White paper outlines key areas of focus for wealth managers in 2018.

Reported by Michael Katz

Wealth management firms need to evaluate and adjust to the shifting landscape as economic, political, and other factors affect markets and investment outlooks, according to a white paper from consulting firm Mercer. In the paper, Mercer offers eight areas of focus for firms to consider in the coming year.

The key areas for 2018 include:

Communicate Investment Beliefs

Establishing and communicating investment beliefs is critical for maintaining relationships with both internal and external stakeholders. Communication channels should be evaluated for effectiveness across different client segments. Digital interfaces are now considered standard, so firms that do not employ them are encouraged to develop them.

Find a Governance Structure that Fits

Governance for advisor-driven models should keep an advisor “on track” in his/her recommendations to clients. Firms with more of a centralized model should ensure that there is a “credible challenge” process in place, and that the right stakeholders are involved.

Monitor Your Rep-as-PM Program

Over the last five years, the registered representative as portfolio manager (Rep-as-PM) segment has grown significantly, signaling both opportunities and challenges to firms and investors. However, the programs also have potential to present risk challenges to a firm since more clients are invested in a model portfolio that the home office may not have fully vetted. Firms are developing programs to both vet new Rep-as-PMs and provide increased monitoring and support to help manage investor and firm risks.

Optimize Through Partners

Firms are best served by focusing on their competitive advantages, and sourcing other duties to partners. This could mean working with technology firms for some middle- and back-office functions, or partnering with a firm to provide investment management capabilities while advisors focus on client service development. When selecting a partner, firms are advised to complete investment and/or operational due diligence, including reviewing potential cybersecurity risks.

Seek Alpha Via ESG

Environmental, social, and governance (ESG) increasingly is being perceived as a strategic, long-term investment expected to yield more alpha over time. For advisors and investors, strong investment options exist in many asset classes.
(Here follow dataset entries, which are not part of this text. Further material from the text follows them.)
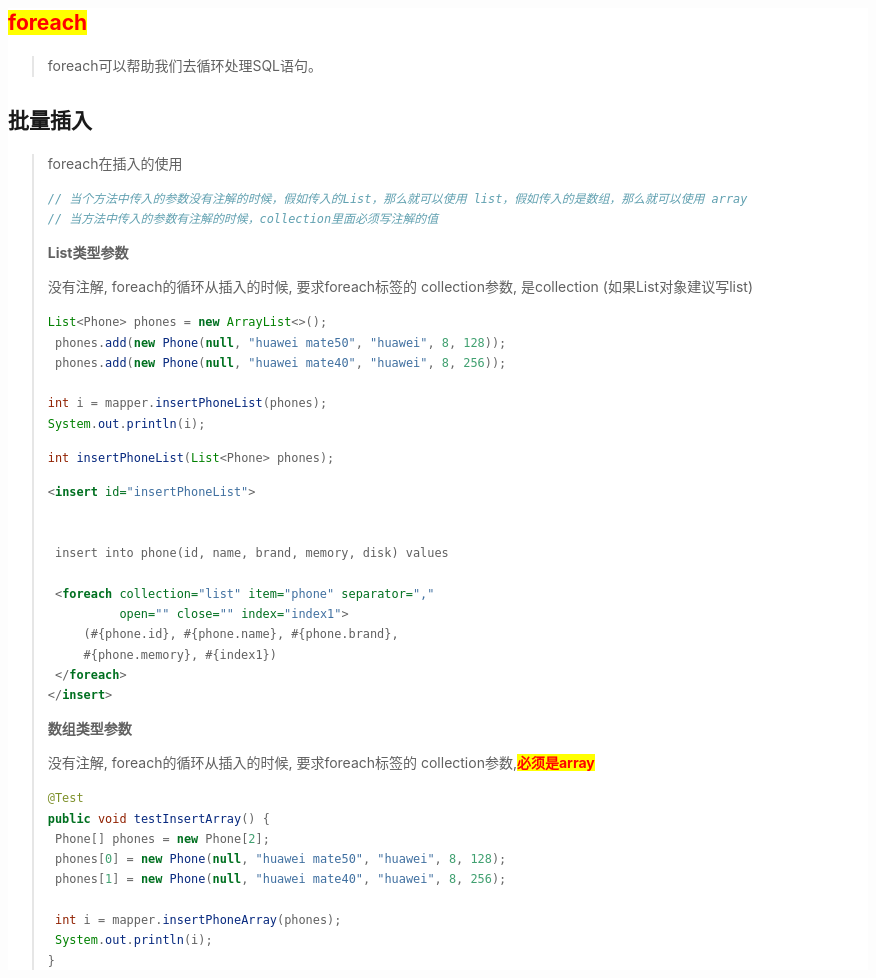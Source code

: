 

## <span style=color:red;background:yellow>**foreach**</span>

> foreach可以帮助我们去循环处理SQL语句。

## 批量插入

> foreach在插入的使用
>
> ```java
> // 当个方法中传入的参数没有注解的时候，假如传入的List，那么就可以使用 list，假如传入的是数组，那么就可以使用 array
> // 当方法中传入的参数有注解的时候，collection里面必须写注解的值
> ```
>
> **List类型参数**
>
> 没有注解,  foreach的循环从插入的时候,  要求foreach标签的 collection参数, 是collection  (如果List对象建议写list)
>
> ```java
> List<Phone> phones = new ArrayList<>();
>  phones.add(new Phone(null, "huawei mate50", "huawei", 8, 128));
>  phones.add(new Phone(null, "huawei mate40", "huawei", 8, 256));
> 
> int i = mapper.insertPhoneList(phones);
> System.out.println(i);
> ```
>
> ```java
> int insertPhoneList(List<Phone> phones);
> ```
>
> ```xml
> <insert id="insertPhoneList">
>  
> 
>  insert into phone(id, name, brand, memory, disk) values
>  
>  <foreach collection="list" item="phone" separator=","
>           open="" close="" index="index1">
>      (#{phone.id}, #{phone.name}, #{phone.brand},
>      #{phone.memory}, #{index1})
>  </foreach>
> </insert>
> ```
>
> **数组类型参数**
>
> 没有注解,  foreach的循环从插入的时候,  要求foreach标签的 collection参数,<span style=color:red;background:yellow>**必须是array**</span>
>
> ```java
> @Test
> public void testInsertArray() {
>  Phone[] phones = new Phone[2];
>  phones[0] = new Phone(null, "huawei mate50", "huawei", 8, 128);
>  phones[1] = new Phone(null, "huawei mate40", "huawei", 8, 256);
> 
>  int i = mapper.insertPhoneArray(phones);
>  System.out.println(i);
> }
> ```
>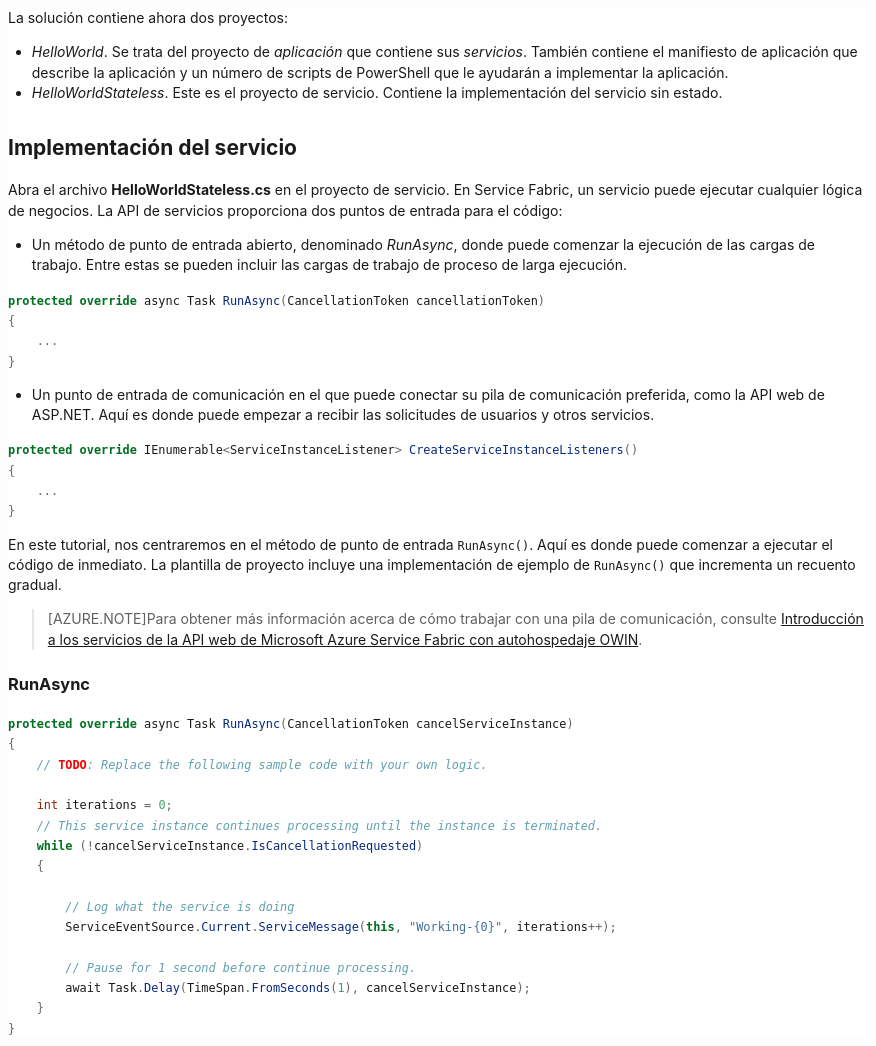 
La solución contiene ahora dos proyectos:

 - *HelloWorld*. Se trata del proyecto de *aplicación* que contiene sus *servicios*. También contiene el manifiesto de aplicación que describe la aplicación y un número de scripts de PowerShell que le ayudarán a implementar la aplicación.
 - *HelloWorldStateless*. Este es el proyecto de servicio. Contiene la implementación del servicio sin estado.


## Implementación del servicio

Abra el archivo **HelloWorldStateless.cs** en el proyecto de servicio. En Service Fabric, un servicio puede ejecutar cualquier lógica de negocios. La API de servicios proporciona dos puntos de entrada para el código:

 - Un método de punto de entrada abierto, denominado *RunAsync*, donde puede comenzar la ejecución de las cargas de trabajo. Entre estas se pueden incluir las cargas de trabajo de proceso de larga ejecución.

```C#
protected override async Task RunAsync(CancellationToken cancellationToken)
{
    ...
}
```

 - Un punto de entrada de comunicación en el que puede conectar su pila de comunicación preferida, como la API web de ASP.NET. Aquí es donde puede empezar a recibir las solicitudes de usuarios y otros servicios.

```C#
protected override IEnumerable<ServiceInstanceListener> CreateServiceInstanceListeners()
{
    ...
}
```

En este tutorial, nos centraremos en el método de punto de entrada `RunAsync()`. Aquí es donde puede comenzar a ejecutar el código de inmediato. La plantilla de proyecto incluye una implementación de ejemplo de `RunAsync()` que incrementa un recuento gradual.

> [AZURE.NOTE]Para obtener más información acerca de cómo trabajar con una pila de comunicación, consulte [Introducción a los servicios de la API web de Microsoft Azure Service Fabric con autohospedaje OWIN](service-fabric-reliable-services-communication-webapi.md).


### RunAsync

```C#
protected override async Task RunAsync(CancellationToken cancelServiceInstance)
{
    // TODO: Replace the following sample code with your own logic.

    int iterations = 0;
    // This service instance continues processing until the instance is terminated.
    while (!cancelServiceInstance.IsCancellationRequested)
    {

        // Log what the service is doing
        ServiceEventSource.Current.ServiceMessage(this, "Working-{0}", iterations++);

        // Pause for 1 second before continue processing.
        await Task.Delay(TimeSpan.FromSeconds(1), cancelServiceInstance);
    }
}
```
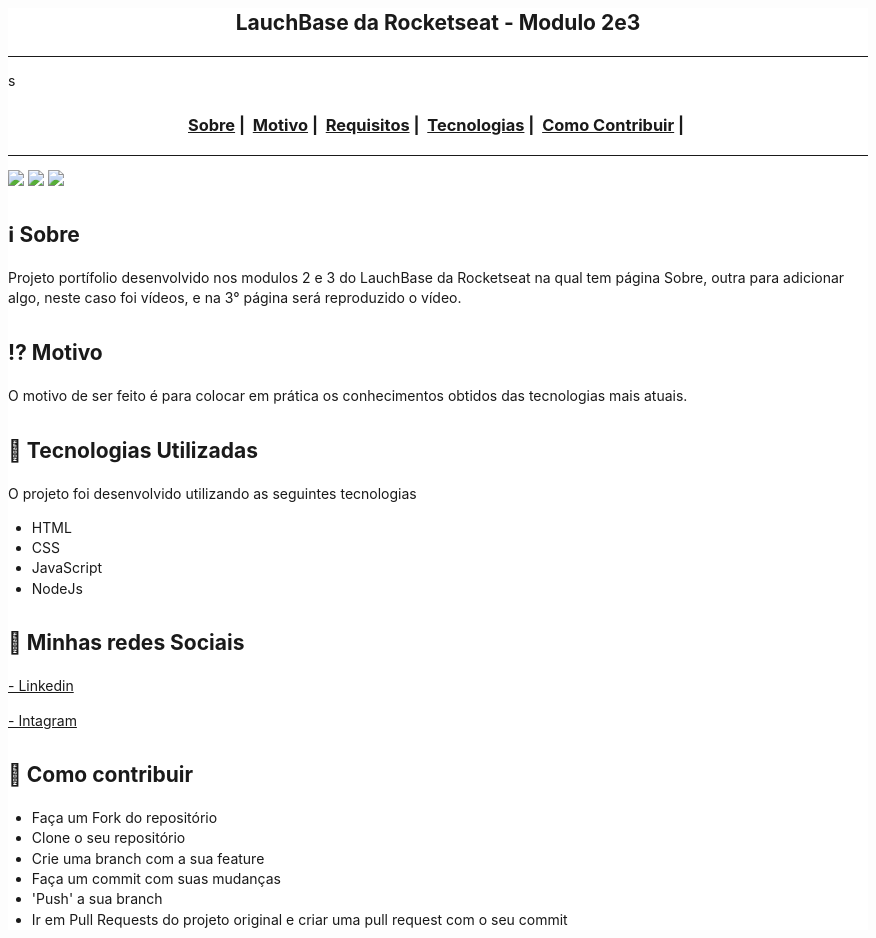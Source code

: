 <h2 align="center">LauchBase da Rocketseat - Modulo 2e3</h2>

___



s
<h3 align="center">
  <a href="#information_source-sobre">Sobre</a>&nbsp;|&nbsp;
  <a href="#interrobang-motivo">Motivo</a>&nbsp;|&nbsp;
  <a href="#seedling-requisitos-mínimos">Requisitos</a>&nbsp;|&nbsp;
  <a href="#rocket-tecnologias-utilizadas">Tecnologias</a>&nbsp;|&nbsp;
  <a href="#link-como-contribuir">Como Contribuir</a>&nbsp;|&nbsp;
</h3>

___

<img src="1.jpg" width="1200">
<img src="2.jpg" width="1200">
<img src="3.jpg" width="1200">

## :information_source: Sobre

Projeto portífolio desenvolvido nos modulos 2 e 3 do LauchBase da Rocketseat na qual tem página Sobre, outra para adicionar algo, neste caso foi vídeos, e na 3° página será reproduzido o vídeo.

## :interrobang: Motivo

O motivo de ser feito é para colocar em prática os conhecimentos obtidos das tecnologias mais atuais.  

## :rocket: Tecnologias Utilizadas 

O projeto foi desenvolvido utilizando as seguintes tecnologias

- HTML
- CSS
- JavaScript
- NodeJs

## :busts_in_silhouette: Minhas redes Sociais

<a href="https://www.linkedin.com/in/tiagogoncalves200428/ target='_blank'">- Linkedin</a>

<a href="https://www.instagram.com/tg001_xx/ target='_blank'">- Intagram</a>

## :link: Como contribuir 

- Faça um Fork do repositório
- Clone o seu repositório
- Crie uma branch com a sua feature
- Faça um commit com suas mudanças
- 'Push' a sua branch
- Ir em Pull Requests do projeto original e criar uma pull request com o seu commit
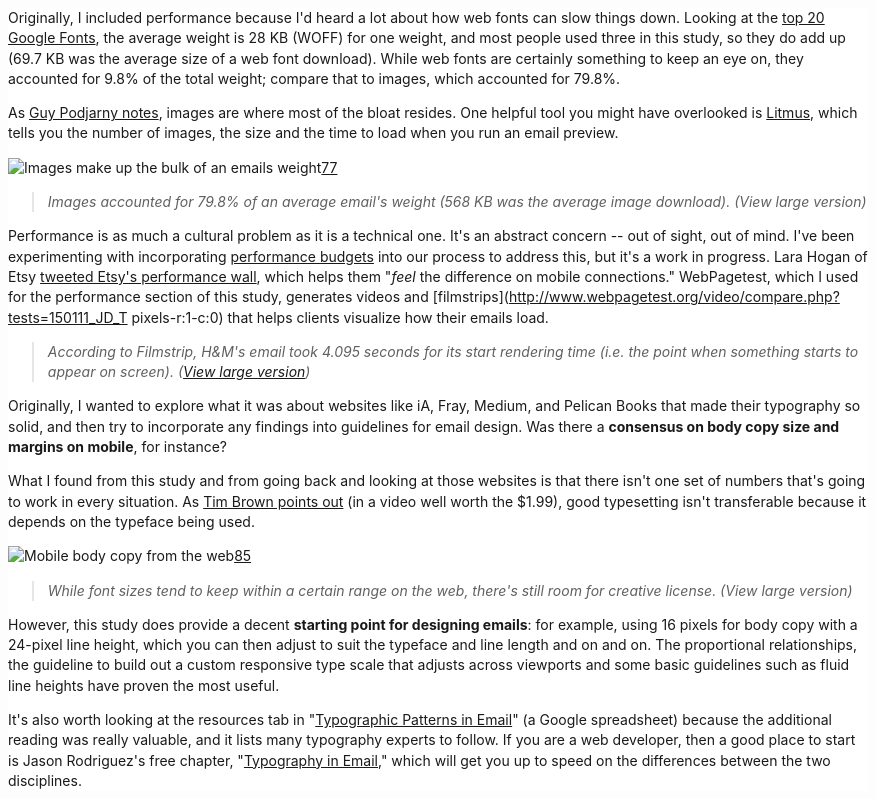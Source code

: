Originally, I included performance because I'd heard a lot about how web fonts can slow things down. Looking at the [top 20 Google Fonts](https://docs.google.com/spreadsheets/d/1d1BCe5XtqOCoWnSgWDyReeJ9r28269aZbTj206ia3yQ/edit#gid=1384682620), the average weight is 28 KB (WOFF) for one weight, and most people used three in this study, so they do add up (69.7 KB was the average size of a web font download). While web fonts are certainly something to keep an eye on, they accounted for 9.8% of the total weight; compare that to images, which accounted for 79.8%.

As [Guy Podjarny notes](http://www.guypo.com/performance-implications-of-responsive-design-book-contribution/), images are where most of the bloat resides. One helpful tool you might have overlooked is [Litmus](https://litmus.com/), which tells you the number of images, the size and the time to load when you run an email preview.

![Images make up the bulk of an emails weight](http://www.smashingmagazine.com/wp-content/uploads/2015/08/13-performance-opt.png)[77](http://www.smashingmagazine.com/2015/08/typographic-patterns-in-html-newsletter-email-design/)  


> _Images accounted for 79.8% of an average email's weight (568 KB was the average image download). (View large version)_

Performance is as much a cultural problem as it is a technical one. It's an abstract concern -- out of sight, out of mind. I've been experimenting with incorporating [performance budgets](http://danielmall.com/articles/how-to-make-a-performance-budget/) into our process to address this, but it's a work in progress. Lara Hogan of Etsy [tweeted Etsy's performance wall](https://twitter.com/lara_hogan/status/581545838712881152/video/1), which helps them "_feel_ the difference on mobile connections." WebPagetest, which I used for the performance section of this study, generates videos and [filmstrips](http://www.webpagetest.org/video/compare.php?tests=150111_JD_T pixels-r:1-c:0) that helps clients visualize how their emails load.

  


> _According to Filmstrip, H&M's email took 4.095 seconds for its start rendering time (i.e. the point when something starts to appear on screen). ([View large version](http://www.smashingmagazine.com/wp-content/uploads/2015/08/14-performance-filmstrip-opt.png))_

Originally, I wanted to explore what it was about websites like iA, Fray, Medium, and Pelican Books that made their typography so solid, and then try to incorporate any findings into guidelines for email design. Was there a **consensus on body copy size and margins on mobile**, for instance?

What I found from this study and from going back and looking at those websites is that there isn't one set of numbers that's going to work in every situation. As [Tim Brown points out](https://vimeo.com/ondemand/bodytext) (in a video well worth the $1.99), good typesetting isn't transferable because it depends on the typeface being used.

![Mobile body copy from the web](http://www.smashingmagazine.com/wp-content/uploads/2015/08/15-sumup-opt-small.png)[85](http://www.smashingmagazine.com/2015/08/typographic-patterns-in-html-newsletter-email-design/)  


> _While font sizes tend to keep within a certain range on the web, there's still room for creative license. (View large version)_

However, this study does provide a decent **starting point for designing emails**: for example, using 16 pixels for body copy with a 24-pixel line height, which you can then adjust to suit the typeface and line length and on and on. The proportional relationships, the guideline to build out a custom responsive type scale that adjusts across viewports and some basic guidelines such as fluid line heights have proven the most useful.

It's also worth looking at the resources tab in "[Typographic Patterns in Email](https://docs.google.com/spreadsheets/d/1gRIJW-8v3eYJSFgVVGxhksy3tm1027MAbeUGMSeN3Lo/edit?usp=sharing)" (a Google spreadsheet) because the additional reading was really valuable, and it lists many typography experts to follow. If you are a web developer, then a good place to start is Jason Rodriguez's free chapter, "[Typography in Email](http://rodriguezcommaj.com/blog/new-book-sample-typography-in-email/)," which will get you up to speed on the differences between the two disciplines.
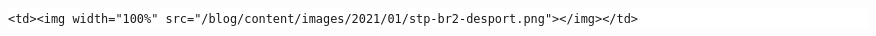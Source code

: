     <td><img width="100%" src="/blog/content/images/2021/01/stp-br2-desport.png"></img></td>
  </tr>
  <tr>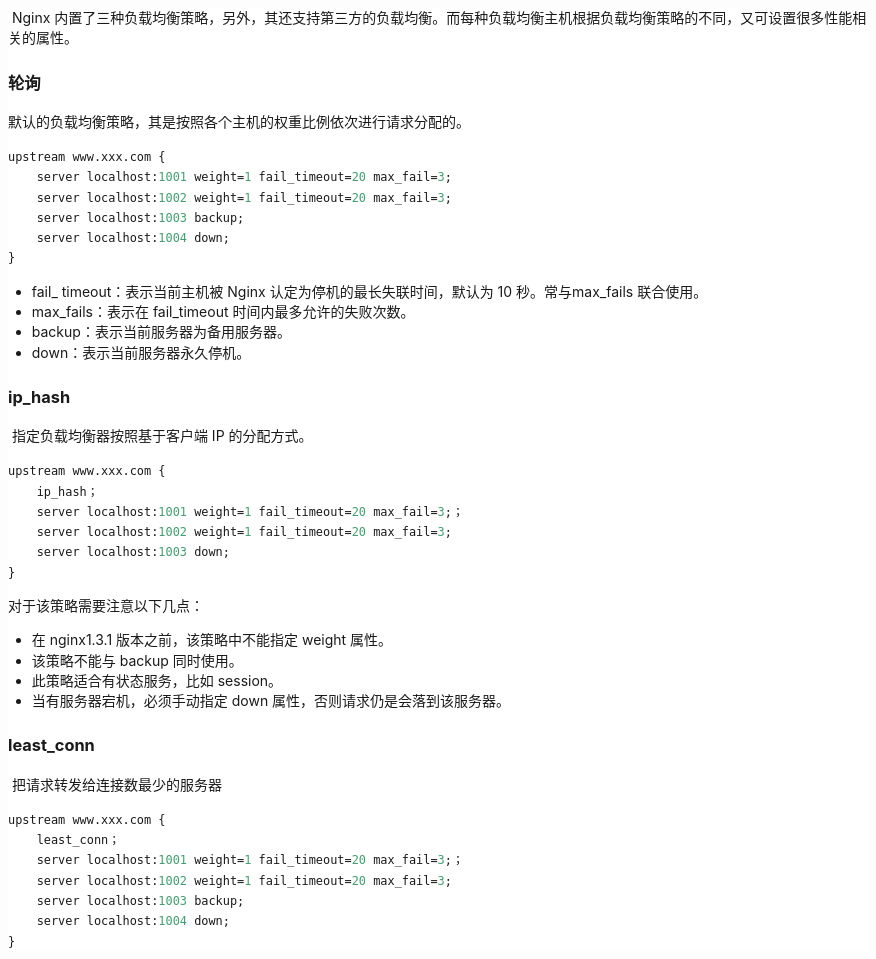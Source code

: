 ​	Nginx 内置了三种负载均衡策略，另外，其还支持第三方的负载均衡。而每种负载均衡主机根据负载均衡策略的不同，又可设置很多性能相关的属性。



### 轮询

​	默认的负载均衡策略，其是按照各个主机的权重比例依次进行请求分配的。

```perl
upstream www.xxx.com {
    server localhost:1001 weight=1 fail_timeout=20 max_fail=3;
    server localhost:1002 weight=1 fail_timeout=20 max_fail=3;
    server localhost:1003 backup;
    server localhost:1004 down;
}
```

- fail_ timeout：表示当前主机被 Nginx 认定为停机的最长失联时间，默认为 10 秒。常与max_fails 联合使用。
- max_fails：表示在 fail_timeout 时间内最多允许的失败次数。
- backup：表示当前服务器为备用服务器。
- down：表示当前服务器永久停机。



### ip_hash

​	指定负载均衡器按照基于客户端 IP 的分配方式。

```perl
upstream www.xxx.com {
	ip_hash；
    server localhost:1001 weight=1 fail_timeout=20 max_fail=3;；
    server localhost:1002 weight=1 fail_timeout=20 max_fail=3;
    server localhost:1003 down;
}
```

对于该策略需要注意以下几点：

-  在 nginx1.3.1 版本之前，该策略中不能指定 weight 属性。
- 该策略不能与 backup 同时使用。
- 此策略适合有状态服务，比如 session。
- 当有服务器宕机，必须手动指定 down 属性，否则请求仍是会落到该服务器。



### least_conn

​	把请求转发给连接数最少的服务器

```perl
upstream www.xxx.com {
	least_conn；
    server localhost:1001 weight=1 fail_timeout=20 max_fail=3;；
    server localhost:1002 weight=1 fail_timeout=20 max_fail=3;
    server localhost:1003 backup;
    server localhost:1004 down;
}
```
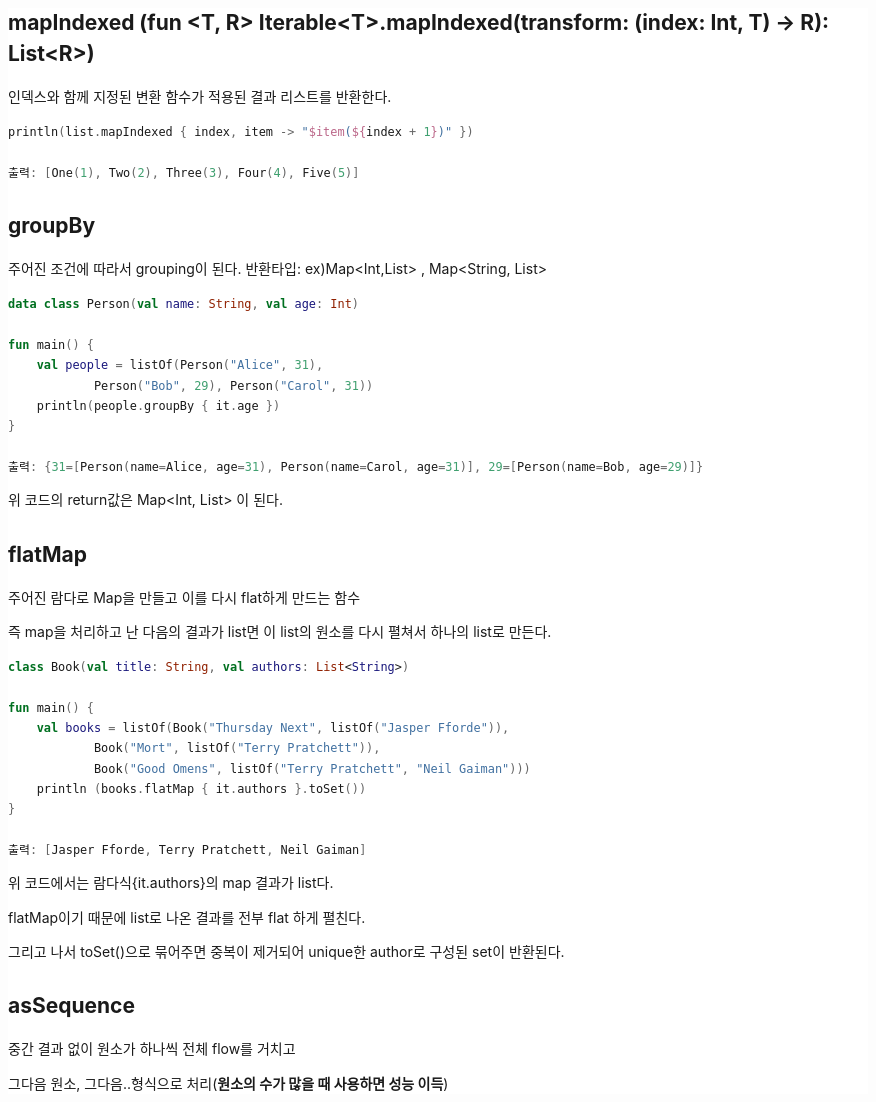 ## mapIndexed (fun <T, R> Iterable\<T>.mapIndexed(transform: (index: Int, T) -> R): List\<R>)
인덱스와 함께 지정된 변환 함수가 적용된 결과 리스트를 반환한다.

```kotlin
println(list.mapIndexed { index, item -> "$item(${index + 1})" })

출력: [One(1), Two(2), Three(3), Four(4), Five(5)]
```

## groupBy
주어진 조건에 따라서 grouping이 된다. 반환타입: ex)Map<Int,List<Person>> , Map<String, List<String>>
    
```kotlin
data class Person(val name: String, val age: Int)

fun main() {
    val people = listOf(Person("Alice", 31),
            Person("Bob", 29), Person("Carol", 31))
    println(people.groupBy { it.age })
}

출력: {31=[Person(name=Alice, age=31), Person(name=Carol, age=31)], 29=[Person(name=Bob, age=29)]}
```
위 코드의 return값은 Map<Int, List<Person>> 이 된다.

## flatMap
주어진 람다로 Map을 만들고 이를 다시 flat하게 만드는 함수

즉 map을 처리하고 난 다음의 결과가 list면 이 list의 원소를 다시 펼쳐서 하나의 list로 만든다.
```kotlin
class Book(val title: String, val authors: List<String>)

fun main() {
    val books = listOf(Book("Thursday Next", listOf("Jasper Fforde")),
            Book("Mort", listOf("Terry Pratchett")),
            Book("Good Omens", listOf("Terry Pratchett", "Neil Gaiman")))
    println (books.flatMap { it.authors }.toSet())
}

출력: [Jasper Fforde, Terry Pratchett, Neil Gaiman]
```
위 코드에서는 람다식{it.authors}의 map 결과가 list다.

flatMap이기 때문에 list로 나온 결과를 전부 flat 하게 펼친다.

그리고 나서 toSet()으로 묶어주면 중복이 제거되어 unique한 author로 구성된 set이 반환된다.

## asSequence
중간 결과 없이 원소가 하나씩 전체 flow를 거치고 

그다음 원소, 그다음..형식으로 처리(**원소의 수가 많을 때 사용하면 성능 이득**)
Implement Risk-Reducing Strategies

With equity valuations reaching new highs, investors should be strategizing how to mitigate market risks for their portfolios. Liquidity and ongoing rebalancing may provide the optimal investment structure moving forward for some. For others, alternative investments such as option overlay and/or hedge fund strategies may be appropriate. Greater analysis and understanding of clients’ overall factor exposures are critical. 

Consider Broader Mandates

Allowing for broader, more global mandates can increase a manager’s available opportunity set and allow them to make tactical decisions between geographies or asset classes. Providing portfolios with broader mandates is consistent with the belief that tactical/dynamic decisions can add value and that managers are closer to the market and thus can more quickly act on market dislocations.

Improve After-Tax Returns

Implementing strategies designed to drive “tax-alpha,” such as digitally enabled tax-loss harvesting, have the potential to improve after-tax returns, while maintaining a client’s target risk profile. Recent enhancements in trading and digital portfolio analysis can allow wealth managers to apply quantitative techniques to client portfolios in a highly scalable and cost-effective manner that can have a significant impact on after-tax returns.